### Task material
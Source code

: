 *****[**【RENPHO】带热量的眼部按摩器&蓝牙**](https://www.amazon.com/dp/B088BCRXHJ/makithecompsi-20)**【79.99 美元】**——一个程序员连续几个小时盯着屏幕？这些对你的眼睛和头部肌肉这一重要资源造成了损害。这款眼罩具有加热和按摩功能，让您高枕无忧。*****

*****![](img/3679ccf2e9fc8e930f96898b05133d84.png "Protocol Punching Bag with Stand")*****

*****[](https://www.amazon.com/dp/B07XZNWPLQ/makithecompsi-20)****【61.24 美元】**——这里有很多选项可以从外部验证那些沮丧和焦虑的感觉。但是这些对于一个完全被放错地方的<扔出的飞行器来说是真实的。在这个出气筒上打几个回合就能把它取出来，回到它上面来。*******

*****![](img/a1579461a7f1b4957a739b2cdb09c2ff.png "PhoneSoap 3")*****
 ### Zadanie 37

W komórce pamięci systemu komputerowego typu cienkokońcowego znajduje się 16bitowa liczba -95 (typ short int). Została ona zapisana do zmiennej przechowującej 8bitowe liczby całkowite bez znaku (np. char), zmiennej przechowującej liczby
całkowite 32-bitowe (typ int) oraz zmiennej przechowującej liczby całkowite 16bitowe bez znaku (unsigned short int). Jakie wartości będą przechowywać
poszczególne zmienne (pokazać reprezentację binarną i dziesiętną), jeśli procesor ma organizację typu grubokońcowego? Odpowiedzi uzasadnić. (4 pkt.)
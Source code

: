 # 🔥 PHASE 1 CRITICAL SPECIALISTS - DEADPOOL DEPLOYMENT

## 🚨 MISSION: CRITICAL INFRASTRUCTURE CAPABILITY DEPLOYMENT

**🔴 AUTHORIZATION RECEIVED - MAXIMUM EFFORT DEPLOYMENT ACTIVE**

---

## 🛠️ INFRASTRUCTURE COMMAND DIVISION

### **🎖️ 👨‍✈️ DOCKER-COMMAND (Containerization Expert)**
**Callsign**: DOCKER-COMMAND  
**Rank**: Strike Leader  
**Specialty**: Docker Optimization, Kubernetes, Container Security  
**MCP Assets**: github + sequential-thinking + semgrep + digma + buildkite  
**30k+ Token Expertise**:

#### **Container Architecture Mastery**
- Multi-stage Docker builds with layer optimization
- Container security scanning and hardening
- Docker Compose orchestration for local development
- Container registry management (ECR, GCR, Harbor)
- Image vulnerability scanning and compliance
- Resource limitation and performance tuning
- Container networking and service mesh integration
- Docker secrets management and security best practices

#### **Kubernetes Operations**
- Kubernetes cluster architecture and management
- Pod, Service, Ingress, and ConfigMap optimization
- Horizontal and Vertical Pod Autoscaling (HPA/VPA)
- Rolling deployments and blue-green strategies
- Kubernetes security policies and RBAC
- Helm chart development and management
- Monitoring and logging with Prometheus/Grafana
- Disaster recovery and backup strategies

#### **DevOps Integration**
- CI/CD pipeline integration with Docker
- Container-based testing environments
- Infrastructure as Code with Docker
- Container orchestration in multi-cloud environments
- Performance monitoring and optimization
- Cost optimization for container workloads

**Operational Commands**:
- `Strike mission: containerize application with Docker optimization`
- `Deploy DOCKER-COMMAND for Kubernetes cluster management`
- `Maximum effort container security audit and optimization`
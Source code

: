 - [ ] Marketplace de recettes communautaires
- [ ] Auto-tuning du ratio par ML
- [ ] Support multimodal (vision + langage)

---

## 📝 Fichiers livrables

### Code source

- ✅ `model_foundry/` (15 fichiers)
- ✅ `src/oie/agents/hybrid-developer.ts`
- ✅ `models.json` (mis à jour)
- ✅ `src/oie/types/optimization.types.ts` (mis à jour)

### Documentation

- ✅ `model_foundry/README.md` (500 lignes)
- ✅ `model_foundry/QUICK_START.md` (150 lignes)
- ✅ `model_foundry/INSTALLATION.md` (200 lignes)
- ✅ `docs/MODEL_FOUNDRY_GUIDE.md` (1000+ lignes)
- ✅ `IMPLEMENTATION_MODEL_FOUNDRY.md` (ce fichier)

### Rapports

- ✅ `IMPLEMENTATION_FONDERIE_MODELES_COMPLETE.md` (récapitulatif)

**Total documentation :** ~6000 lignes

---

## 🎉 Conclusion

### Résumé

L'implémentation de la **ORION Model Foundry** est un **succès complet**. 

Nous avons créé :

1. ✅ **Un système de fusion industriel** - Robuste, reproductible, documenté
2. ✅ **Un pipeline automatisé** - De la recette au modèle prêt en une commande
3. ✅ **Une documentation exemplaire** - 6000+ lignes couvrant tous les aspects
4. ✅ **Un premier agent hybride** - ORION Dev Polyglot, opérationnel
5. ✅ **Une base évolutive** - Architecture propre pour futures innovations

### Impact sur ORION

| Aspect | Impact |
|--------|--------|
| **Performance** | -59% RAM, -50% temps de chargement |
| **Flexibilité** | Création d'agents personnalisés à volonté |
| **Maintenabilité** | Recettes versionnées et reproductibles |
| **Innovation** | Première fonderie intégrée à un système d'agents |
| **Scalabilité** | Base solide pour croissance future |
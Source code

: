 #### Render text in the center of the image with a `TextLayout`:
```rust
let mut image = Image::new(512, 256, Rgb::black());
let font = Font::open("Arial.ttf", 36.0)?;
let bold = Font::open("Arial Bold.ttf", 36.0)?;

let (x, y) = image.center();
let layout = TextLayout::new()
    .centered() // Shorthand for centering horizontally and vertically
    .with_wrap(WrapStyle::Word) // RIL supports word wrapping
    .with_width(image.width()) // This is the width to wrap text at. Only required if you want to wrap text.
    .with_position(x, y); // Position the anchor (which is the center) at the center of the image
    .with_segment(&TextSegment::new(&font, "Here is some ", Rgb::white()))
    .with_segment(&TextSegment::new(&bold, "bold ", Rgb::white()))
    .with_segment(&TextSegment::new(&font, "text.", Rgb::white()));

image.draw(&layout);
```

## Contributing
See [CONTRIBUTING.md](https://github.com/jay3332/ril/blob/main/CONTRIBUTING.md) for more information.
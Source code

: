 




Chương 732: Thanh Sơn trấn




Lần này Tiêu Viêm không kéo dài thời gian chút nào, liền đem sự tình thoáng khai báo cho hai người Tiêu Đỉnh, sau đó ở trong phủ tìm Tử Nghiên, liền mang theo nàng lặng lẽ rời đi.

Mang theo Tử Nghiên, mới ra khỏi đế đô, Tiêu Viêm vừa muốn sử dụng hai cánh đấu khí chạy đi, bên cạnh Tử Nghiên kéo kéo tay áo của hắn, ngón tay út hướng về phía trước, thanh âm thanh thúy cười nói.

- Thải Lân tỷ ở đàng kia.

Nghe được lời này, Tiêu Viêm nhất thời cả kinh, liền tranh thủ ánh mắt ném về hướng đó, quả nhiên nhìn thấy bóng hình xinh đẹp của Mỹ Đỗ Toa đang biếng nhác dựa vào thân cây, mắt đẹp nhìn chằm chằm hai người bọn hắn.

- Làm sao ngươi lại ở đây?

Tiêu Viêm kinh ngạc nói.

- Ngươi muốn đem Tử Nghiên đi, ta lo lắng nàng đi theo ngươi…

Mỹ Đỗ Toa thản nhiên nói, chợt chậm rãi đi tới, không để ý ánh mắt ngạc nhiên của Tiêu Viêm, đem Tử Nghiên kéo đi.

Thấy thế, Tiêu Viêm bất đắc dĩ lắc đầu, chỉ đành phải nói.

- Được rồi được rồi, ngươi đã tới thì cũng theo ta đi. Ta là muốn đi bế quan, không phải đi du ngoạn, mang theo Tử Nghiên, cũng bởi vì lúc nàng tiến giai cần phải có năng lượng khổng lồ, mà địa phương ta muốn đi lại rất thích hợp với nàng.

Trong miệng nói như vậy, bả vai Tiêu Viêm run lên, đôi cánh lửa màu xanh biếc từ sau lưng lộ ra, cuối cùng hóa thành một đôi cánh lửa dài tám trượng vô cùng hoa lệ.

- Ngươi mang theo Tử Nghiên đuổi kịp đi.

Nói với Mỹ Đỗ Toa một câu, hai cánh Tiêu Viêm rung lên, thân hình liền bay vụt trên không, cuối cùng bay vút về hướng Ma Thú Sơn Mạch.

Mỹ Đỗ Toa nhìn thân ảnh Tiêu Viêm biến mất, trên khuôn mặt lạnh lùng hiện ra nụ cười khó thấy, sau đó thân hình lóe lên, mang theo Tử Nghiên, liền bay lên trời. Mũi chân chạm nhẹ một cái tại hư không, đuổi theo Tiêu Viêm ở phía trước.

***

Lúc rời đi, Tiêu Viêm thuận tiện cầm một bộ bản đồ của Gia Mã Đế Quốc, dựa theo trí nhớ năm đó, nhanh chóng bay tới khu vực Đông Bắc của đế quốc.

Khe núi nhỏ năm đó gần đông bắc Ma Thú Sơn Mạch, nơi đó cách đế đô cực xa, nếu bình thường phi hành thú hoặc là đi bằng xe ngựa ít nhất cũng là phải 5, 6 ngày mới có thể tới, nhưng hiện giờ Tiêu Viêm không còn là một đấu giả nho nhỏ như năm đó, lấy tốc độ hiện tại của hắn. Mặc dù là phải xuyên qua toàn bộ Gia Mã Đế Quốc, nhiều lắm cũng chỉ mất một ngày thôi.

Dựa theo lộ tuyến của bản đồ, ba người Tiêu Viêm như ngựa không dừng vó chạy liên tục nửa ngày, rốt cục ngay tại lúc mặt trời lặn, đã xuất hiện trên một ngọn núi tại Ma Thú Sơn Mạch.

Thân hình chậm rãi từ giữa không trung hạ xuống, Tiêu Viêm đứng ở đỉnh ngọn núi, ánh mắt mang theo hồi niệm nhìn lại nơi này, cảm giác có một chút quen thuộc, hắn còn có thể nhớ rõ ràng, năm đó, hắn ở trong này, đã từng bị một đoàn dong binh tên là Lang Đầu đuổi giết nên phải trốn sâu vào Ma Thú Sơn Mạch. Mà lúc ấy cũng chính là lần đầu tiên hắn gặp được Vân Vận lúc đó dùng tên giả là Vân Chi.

### What to do
Print nothing except the lines from the line containing "Dựa theo lộ" to the end of the listing, exactly as written.

### Exercise response
Dựa theo lộ tuyến của bản đồ, ba người Tiêu Viêm như ngựa không dừng vó chạy liên tục nửa ngày, rốt cục ngay tại lúc mặt trời lặn, đã xuất hiện trên một ngọn núi tại Ma Thú Sơn Mạch.

Thân hình chậm rãi từ giữa không trung hạ xuống, Tiêu Viêm đứng ở đỉnh ngọn núi, ánh mắt mang theo hồi niệm nhìn lại nơi này, cảm giác có một chút quen thuộc, hắn còn có thể nhớ rõ ràng, năm đó, hắn ở trong này, đã từng bị một đoàn dong binh tên là Lang Đầu đuổi giết nên phải trốn sâu vào Ma Thú Sơn Mạch. Mà lúc ấy cũng chính là lần đầu tiên hắn gặp được Vân Vận lúc đó dùng tên giả là Vân Chi.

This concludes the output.